> _What this task involves_:
Your reply should consist of one number: how many lines below contain "that".

> _Provided data_:

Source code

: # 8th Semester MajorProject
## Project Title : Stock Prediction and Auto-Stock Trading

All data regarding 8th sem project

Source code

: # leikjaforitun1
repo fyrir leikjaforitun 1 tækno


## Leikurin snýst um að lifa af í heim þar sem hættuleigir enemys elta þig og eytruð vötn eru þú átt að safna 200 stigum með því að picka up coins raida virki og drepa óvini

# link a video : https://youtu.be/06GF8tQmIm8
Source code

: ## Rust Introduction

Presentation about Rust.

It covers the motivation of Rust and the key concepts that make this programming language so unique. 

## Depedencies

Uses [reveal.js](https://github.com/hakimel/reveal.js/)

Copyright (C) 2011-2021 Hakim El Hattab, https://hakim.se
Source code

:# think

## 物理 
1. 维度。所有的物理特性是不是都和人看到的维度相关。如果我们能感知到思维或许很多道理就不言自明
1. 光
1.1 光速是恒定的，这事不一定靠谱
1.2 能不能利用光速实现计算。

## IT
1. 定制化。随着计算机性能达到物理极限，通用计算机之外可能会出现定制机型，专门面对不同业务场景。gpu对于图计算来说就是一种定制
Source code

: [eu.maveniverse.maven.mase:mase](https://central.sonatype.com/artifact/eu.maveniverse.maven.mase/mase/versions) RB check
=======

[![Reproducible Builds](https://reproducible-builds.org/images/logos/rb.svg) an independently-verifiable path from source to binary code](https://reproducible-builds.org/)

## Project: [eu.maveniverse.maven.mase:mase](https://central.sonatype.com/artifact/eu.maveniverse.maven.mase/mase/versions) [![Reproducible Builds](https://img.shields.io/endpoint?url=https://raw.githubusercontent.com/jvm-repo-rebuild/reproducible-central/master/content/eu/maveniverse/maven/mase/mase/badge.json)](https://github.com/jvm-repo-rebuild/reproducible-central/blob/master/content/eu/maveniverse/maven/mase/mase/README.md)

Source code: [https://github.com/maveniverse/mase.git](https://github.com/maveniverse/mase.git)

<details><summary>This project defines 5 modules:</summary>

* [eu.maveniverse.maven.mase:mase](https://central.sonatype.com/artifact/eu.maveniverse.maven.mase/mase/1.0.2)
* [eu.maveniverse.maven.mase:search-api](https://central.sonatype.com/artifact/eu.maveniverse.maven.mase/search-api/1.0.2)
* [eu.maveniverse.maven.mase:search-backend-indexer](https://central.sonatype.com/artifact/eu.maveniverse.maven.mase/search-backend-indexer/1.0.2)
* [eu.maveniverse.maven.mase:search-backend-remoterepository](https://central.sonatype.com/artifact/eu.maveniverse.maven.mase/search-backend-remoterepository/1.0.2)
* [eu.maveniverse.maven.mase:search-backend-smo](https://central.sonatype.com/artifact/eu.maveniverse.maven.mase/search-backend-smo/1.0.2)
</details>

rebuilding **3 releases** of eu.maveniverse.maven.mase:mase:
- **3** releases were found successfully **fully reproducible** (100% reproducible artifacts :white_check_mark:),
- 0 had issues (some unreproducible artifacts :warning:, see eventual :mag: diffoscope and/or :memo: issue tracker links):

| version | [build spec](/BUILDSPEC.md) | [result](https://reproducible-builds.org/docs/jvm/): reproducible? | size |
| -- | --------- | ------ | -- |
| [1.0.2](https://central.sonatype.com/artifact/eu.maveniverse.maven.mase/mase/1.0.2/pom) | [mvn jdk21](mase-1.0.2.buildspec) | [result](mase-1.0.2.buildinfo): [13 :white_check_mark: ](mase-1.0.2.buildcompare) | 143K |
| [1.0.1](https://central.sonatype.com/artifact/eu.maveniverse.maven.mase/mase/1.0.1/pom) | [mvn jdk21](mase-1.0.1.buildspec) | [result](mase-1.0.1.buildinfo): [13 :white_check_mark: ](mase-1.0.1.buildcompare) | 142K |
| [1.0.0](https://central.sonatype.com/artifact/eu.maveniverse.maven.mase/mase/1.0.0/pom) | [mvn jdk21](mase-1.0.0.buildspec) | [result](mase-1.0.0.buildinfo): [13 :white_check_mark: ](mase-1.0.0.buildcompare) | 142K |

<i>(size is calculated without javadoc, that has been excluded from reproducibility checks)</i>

> _Written answer_:
2